Prima mengajukan dua gugatan ke PTUN, pertama yang dijadikan obyek gugatan adalah berita acara (BA) verifikasi administrasi yang putusannya gugatan tidak diterima. Partai yang diketuai Agus Jabo Priyono itu kemudian mengajukan gugatan lagi ke PTUN dengan obyek sengketa SK KPU 518, tetapi lagi-lagi gugatannya tidak diterima. Prima kemudian mengajukan PK atas putusan dari gugatan yang kedua itu dan kini masih belum diputus.
ADRYAN YOGA PARAMADWYA
Suasana konferensi pers Partai Rakyat Adil Makmur (Prima) terkait isu penundaan pemilu di Kantor DPP Prima, Jakarta, Jumat (3/3/2023).
Adapun PKP, lanjut Afifuddin, mengajukan perlawanan ke PTUN atas gugatan terhadap BA hasil verifikasi faktual yang hasilnya gugatan tidak diterima. PKP kembali melakukan perlawanan atas putusan PTUN dan menginginkan agar hakim menyatakan PTUN berwenang memeriksa dan memutus gugatan dengan obyek sengketa BA.
Atas dua perkara yang masih berproses tersebut, Afifuddin optimistis gugatan kedua parpol yang tidak lolos verifikasi administrasi itu tidak diterima. Sebab, seluruh sengketa proses yang diajukan tujuh parpol ke PTUN putusannya tidak diterima. Adapun yang mengajukan sengketa proses ke PTUN adalah Partai Republik, Berkarya, Parsindo, Masyumi, Perkasa, Pandai, Prima, dan PKP.
Parpol yang tidak lolos sebagai peserta pemilu akan terus berupaya memperoleh keadilan yang diinginkan ke semua jalur yang diyakini bisa memenangkannya.
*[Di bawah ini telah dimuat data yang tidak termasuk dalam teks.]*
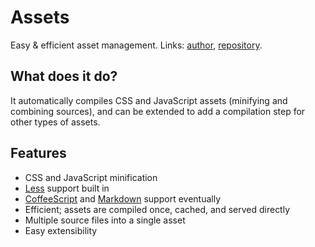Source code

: # Assets

Easy & efficient asset management. Links: [author](http://alxlit.name),
[repository](http://www.github.com/alxlit/kohana-assets).

## What does it do?

It automatically compiles CSS and JavaScript assets (minifying and combining
sources), and can be extended to add a compilation step for other types of 
assets.

## Features

  - CSS and JavaScript minification
  - [Less](http://leafo.net/lessphp/) support built in
  - [CoffeeScript](http://github.com/alxlit/coffeescript-php) and 
    [Markdown](http://michelf.com/projects/php-markdown/) support eventually
  - Efficient; assets are compiled once, cached, and served directly
  - Multiple source files into a single asset
  - Easy extensibility

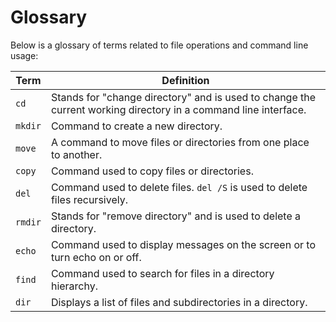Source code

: # Glossary

Below is a glossary of terms related to file operations and command line usage:

| Term | Definition |
|------|------------|
| `cd` | Stands for "change directory" and is used to change the current working directory in a command line interface. |
| `mkdir` | Command to create a new directory. |
| `move` | A command to move files or directories from one place to another. |
| `copy` | Command used to copy files or directories. |
| `del` | Command used to delete files. `del /S` is used to delete files recursively. |
| `rmdir` | Stands for "remove directory" and is used to delete a directory. |
| `echo` | Command used to display messages on the screen or to turn echo on or off. |
| `find` | Command used to search for files in a directory hierarchy. |
| `dir` | Displays a list of files and subdirectories in a directory. |


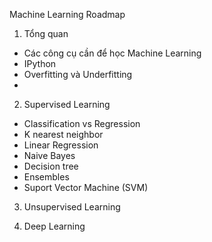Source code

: Machine Learning Roadmap

1. Tổng quan
- Các công cụ cần để học Machine Learning
- IPython
- Overfitting và Underfitting
- 
2. Supervised Learning
- Classification vs Regression
- K nearest neighbor
- Linear Regression
- Naive Bayes
- Decision tree
- Ensembles
- Suport Vector Machine (SVM)
3. Unsupervised Learning

4. Deep Learning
Namun, lembaga peradilan yang tidak memiliki kompetensi dan bukan bagian dari sistem penegakan hukum pemilu semestinya menahan diri untuk tidak mencampuri ranah kepemiluan.
Secara terpisah, pengajar Hukum Pemilu di Fakultas Hukum Universitas Indonesia, Titi Anggraini, mengatakan, parpol yang tidak lolos sebagai peserta pemilu akan terus berupaya memperoleh keadilan yang diinginkan ke semua jalur yang diyakini bisa memenangkannya. Namun, lembaga peradilan yang tidak memiliki kompetensi dan bukan bagian dari sistem penegakan hukum pemilu semestinya menahan diri untuk tidak mencampuri ranah kepemiluan. ”Apalagi kalau itu jelas-jelas bertentangan dengan konstitusi dan komitmen berdemokrasi,” katanya.
Sesuai Pasal 471 Undang-Undang Nomor 7 Tahun 2017 tentang Pemilu, sengketa proses pemilu, termasuk di antaranya terkait penetapan parpol peserta pemilu, dilakukan ke PTUN setelah upaya administratif di Badan Pengawas Pemilu dijalankan.
KOMPAS/NORBERTUS ARYA DWIANGGA MARTIAR
Pengajar Hukum Pemilu di Universitas Indonesia, Titi Anggraini
Titi mengingatkan, KPU harus mempersiapkan tim hukum yang solid, kuat, dalam menyiapkan materi banding serta jawaban KPU di persidangan Prima dan PKP. Momentum ini harus dijadikan evaluasi untuk tidak menyepelekan semua upaya hukum terhadap KPU, terlebih ada yang meminta penundaan pemilu ataupun langsung ditetapkan sebagai peserta pemilu. Selain itu, kondisi ini juga harus dijadikan pengingat bagi KPU untuk terus bekerja profesional, transparan, dan berintegritas tanpa membuka celah penyimpangan.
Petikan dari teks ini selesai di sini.